Thursday, November 29, 2001
By Dianne Williamson
Telegram & Gazette Columnist
Gertrude Falby insists she's been snookered.
The 93-year-old Yankee and retired schoolteacher from Boylston said she's heartsick at the deal she struck 20 years ago with the New England Forestry Foundation, a deal in which she handed over 167 acres of pristine forest and orchards around her home with the assurance that the land would never be developed.
“I'm just appalled at what's happened,”
said Miss Falby, who still lives on the land that was farmed by her family
for more than a century. “I feel betrayed and foolish. Only an idiot would
give away land and let someone else exploit it.”
But the New England Forestry Foundation
is defending its decision to swap some of the Falby property with a developer,
a deal that has landed both sides in court.
“They're painting this as a big bad organization trying to profit from a well-meaning old lady,” said Brenda Sharton of Boston, lawyer for NEFF. “Nothing could be further from the truth.”
Miss Falby is the daughter of the late William H. Falby, who was profiled in this newspaper in 1955 as a “typical old-time New England farmer” who came to Worcester County in 1888 and worked 178 acres of apple and peach trees on land along the town line splitting Boylston from Northboro. The land includes the historic Tory Cave, which is listed on the National Register of Historic Places, and frontage on Rocky Pond.
In 1980, when she was 73 and faced with annual property taxes, Miss Falby met with the president of NEFF, a nonprofit foundation dedicated to the preservation of New England forests, and agreed to deed 10 parcels of land to the organization. According to Miss Falby and her lawyers, she stressed that she wished to protect the land from development and make it available for public recreational use.
“They seemed like reputable people,” Miss Falby said yesterday. “The president was a gentleman, somewhat like my father. A splendid old Yankee type. I was impressed with him.” The deed was filed. Then, in 1998, Miss Falby said, she was initially pleased to learn that a neighbor, Kenneth Sydow of Rocky Pond Realty Trust, had purchased 47 acres of nearby land for $125,000. She said she believed he had bought the land to protect it from development, but she later learned that the parcel's development prospects were limited. Her pleasure soon turned to dismay, she said, when she learned in 1999 that Mr. Sydow engaged in a land swap with NEFF, trading the 47 acres for almost 20 acres of the developable NEFF land, on which he plans to build 10 single-family homes.
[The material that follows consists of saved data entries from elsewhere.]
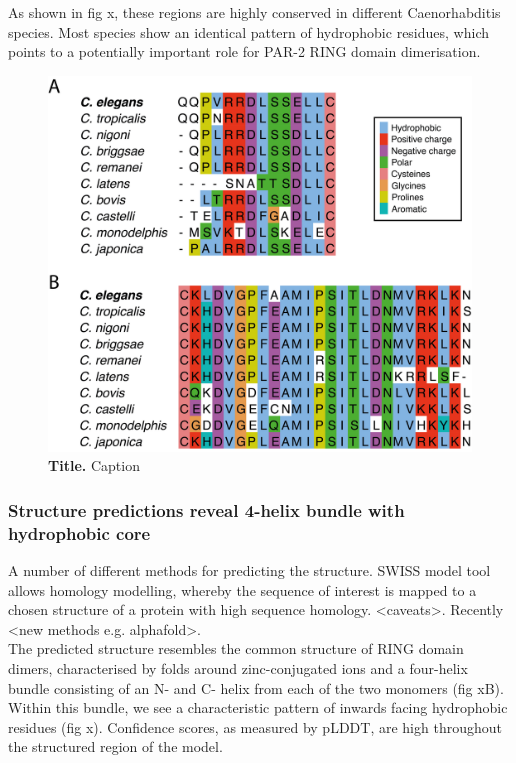 \documentclass[12pt]{"article"}
\newcommand{\mycaption}[2]{\caption[#1]{\textbf{#1.} #2}}
\begin{document}
As shown in fig x, these regions are highly conserved in different Caenorhabditis species. Most species show an identical pattern of hydrophobic residues, which points to a potentially important role for PAR-2 RING domain dimerisation. \\

\begin{figure}[!h]
\includegraphics[scale=1]{alignments_par2}
\setlength{\abovecaptionskip}{20pt}
\centering
\mycaption{Title}{Caption}
\label{fig:alignments_par2}
\end{figure}

\clearpage
\subsubsection{Structure predictions reveal 4-helix bundle with hydrophobic core}

A number of different methods for predicting the structure. SWISS model tool allows homology modelling, whereby the sequence of interest is mapped to a chosen structure of a protein with high sequence homology. <caveats>. Recently <new methods e.g. alphafold>. \citep{Jumper2021} \\

The predicted structure resembles the common structure of RING domain dimers, characterised by folds around zinc-conjugated ions and a four-helix bundle consisting of an N- and C- helix from each of the two monomers (fig xB). Within this bundle, we see a characteristic pattern of inwards facing hydrophobic residues (fig x). Confidence scores, as measured by pLDDT, are high throughout the structured region of the model.\\
\end{document}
“This deal was planned ahead of time,” said Miss Falby's lawyer, Robert D. Price. “The land he got connects to a road, so he can build on it. My client feels like they made a fool out of her. Over the years she has turned down very large offers for that land because she wanted to protect it. If she knew this was going to happen, it would have made more sense for her to develop it herself.”
But Ms. Sharton, lawyer for NEFF, said that the Falby land was deeded to NEFF with no restrictions, a transaction that benefits the donor for tax purposes. She also maintained that Miss Falby was notified of the swap as a courtesy in 1999 and expressed her approval; Miss Falby says she was unaware of the details.
Ms. Sharton said the transaction enabled NEFF to expand the forest and link the donated land -- called the Falby Memorial Forest -- as a single parcel. She said the 20-acre tract given to Mr. Sydow already contains several small cottages, and maintained that the 47-acre parcel could have been developed by an abutter with frontage.
“There's no downside to this,” Ms. Sharton said. “We're doing this swap solely for the greater good of the forest.”
But Miss Falby is suing NEFF and Mr. Sydow. In a lawsuit filed in Worcester Superior Court, she charged NEFF with fraud, misrepresentation and undue influence, and asks that the land be reconveyed back to her. She is also requesting an injunction to bar Mr. Sydow from developing the land.
Miss Falby said NEFF was aware in 1980 of her wishes to protect the land and never informed her that the deed should include a conservation restriction.
“Miss Falby had spent her life as a teacher, did not understand the legal procedure necessary to protect her land for conservation purposes, and was not familiar with business or real estate matters,” the lawsuit states. “Miss Falby relied on the representations of NEFF in all her dealings with them.”
Yesterday, NEFF filed a motion to dismiss the suit, contending that the three-year statute of limitations has expired. The motion claims that NEFF had no duty to disclose possible deficiencies in her deed.
“Falby conveyed absolute title to NEFF by executing a deed that contained no restrictions whatsoever,” the motion states. As already noted, the 20-acre parcel that now belongs to Mr. Sydow contains several small cottages. One of those cottages was built many years ago by Mr. Sydow's grandfather, with William Falby's permission. Miss Falby said the two families had been friendly for generations -- until now.
“I don't think his parents and grandparents
would like what he's doing,” Miss Falby said of Mr. Sydow. “That land is
my heritage. My father cherished it and took care of it and never sold
as much as an acre. My only wish, the only thing I was trying to accomplish,
was that people in future generations enjoy it as much as we did.”